● **Task**
Look for "cite" in each line of the records, and copy the lines that have it.

● **Materials provided**
[Start of Attachment]

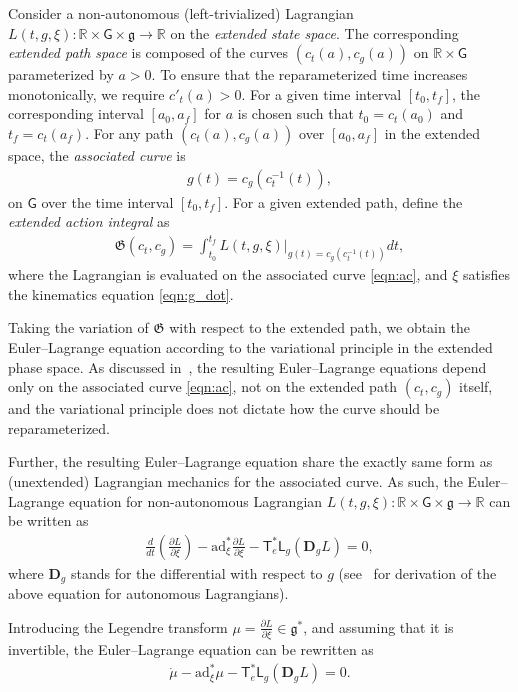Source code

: \documentclass[letterpaper, 10pt, conference]{ieeeconf}
\newcommand{\parenth}[1]{\ensuremath{\left( #1 \right)}}
\newcommand{\deriv}[2]{\ensuremath{\frac{\partial #1}{\partial #2}}}
\newcommand{\G}{\ensuremath{\mathsf{G}}}
\newcommand{\T}{\ensuremath{\mathsf{T}}}
\renewcommand{\L}{\ensuremath{\mathsf{L}}}
\renewcommand{\Re}{\ensuremath{\mathbb{R}}}
\newcommand{\D}{\ensuremath{\mathbf{D}}}
\newcommand{\ad}{\ensuremath{\mathrm{ad}}}
\newcommand{\g}{\ensuremath{\mathfrak{g}}}
\begin{document}
Consider a non-autonomous (left-trivialized) Lagrangian $L(t,g,\xi):\Re\times\G\times\g\rightarrow \Re$ on the \textit{extended state space}.
The corresponding \textit{extended path space} is composed of the curves $(c_t(a),c_g(a))$ on $\Re\times \G$ parameterized by $a>0$.
To ensure that the reparameterized time increases monotonically, we require $c'_t(a) > 0$. 
For a given time interval $[t_0,t_f]$, the corresponding interval $[a_0,a_f]$ for $a$ is chosen such that $t_0=c_t(a_0)$ and $t_f=c_t(a_f)$.
For any path $(c_t(a),c_g(a))$ over $[a_0,a_f]$ in the extended space, the \textit{associated curve} is 
\begin{align}
    g(t) = c_g(c_t^{-1}(t)),\label{eqn:ac}
\end{align}
on $\G$ over the time interval $[t_0,t_f]$.
For a given extended path, define the \textit{extended action integral} as
\begin{align}
    \mathfrak{G}(c_t,c_g) = \int_{t_0}^{t_f} L(t,g,\xi)\bigg|_{g(t) = c_g(c_t^{-1}(t))} dt,\label{eqn:AI}
\end{align}
where the Lagrangian is evaluated on the associated curve \eqref{eqn:ac}, and $\xi$ satisfies the kinematics equation  \eqref{eqn:g_dot}.

Taking the variation of $\mathfrak{G}$ with respect to the extended path, we obtain the Euler--Lagrange equation according to the variational principle in the extended phase space. 
As discussed in~\cite[Sec. 4.2.2]{MarWesAN01}, the resulting Euler--Lagrange equations depend only on the associated curve \eqref{eqn:ac}, not on the extended path $(c_t,c_g)$ itself, and the variational principle does not dictate how the curve should be reparameterized. 

Further, the resulting Euler--Lagrange equation share the exactly same form as (unextended) Lagrangian mechanics for the associated curve. 
As such, the Euler--Lagrange equation for non-autonomous Lagrangian $L(t,g,\xi):\Re\times\G\times\g\rightarrow \Re$ can be written as
\begin{align}
    \frac{d}{dt}\!\parenth{\deriv{L}{\xi}} - \ad^*_\xi \deriv{L}{\xi} - \T^*_e \L_g (\D_g L) = 0, \label{eqn:EL}
\end{align}
where $\D_g$ stands for the differential with respect to $g$ (see~\cite[Sec. 8.6.3]{LeeLeo17} for derivation of the above equation for autonomous Lagrangians).

Introducing the Legendre transform $\mu = \deriv{L}{\xi} \in\g^*$, and assuming that it is invertible, the Euler--Lagrange equation can be rewritten as
\begin{align}
    \dot \mu - \ad^*_{\xi} \mu - \T^*_e \L_g (\D_g L) = 0. \label{eqn:HE}
\end{align}
\end{document}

[End of Attachment]

● **Output for this task**
As discussed in~\cite[Sec. 4.2.2]{MarWesAN01}, the resulting Euler--Lagrange equations depend only on the associated curve \eqref{eqn:ac}, not on the extended path $(c_t,c_g)$ itself, and the variational principle does not dictate how the curve should be reparameterized. 
where $\D_g$ stands for the differential with respect to $g$ (see~\cite[Sec. 8.6.3]{LeeLeo17} for derivation of the above equation for autonomous Lagrangians).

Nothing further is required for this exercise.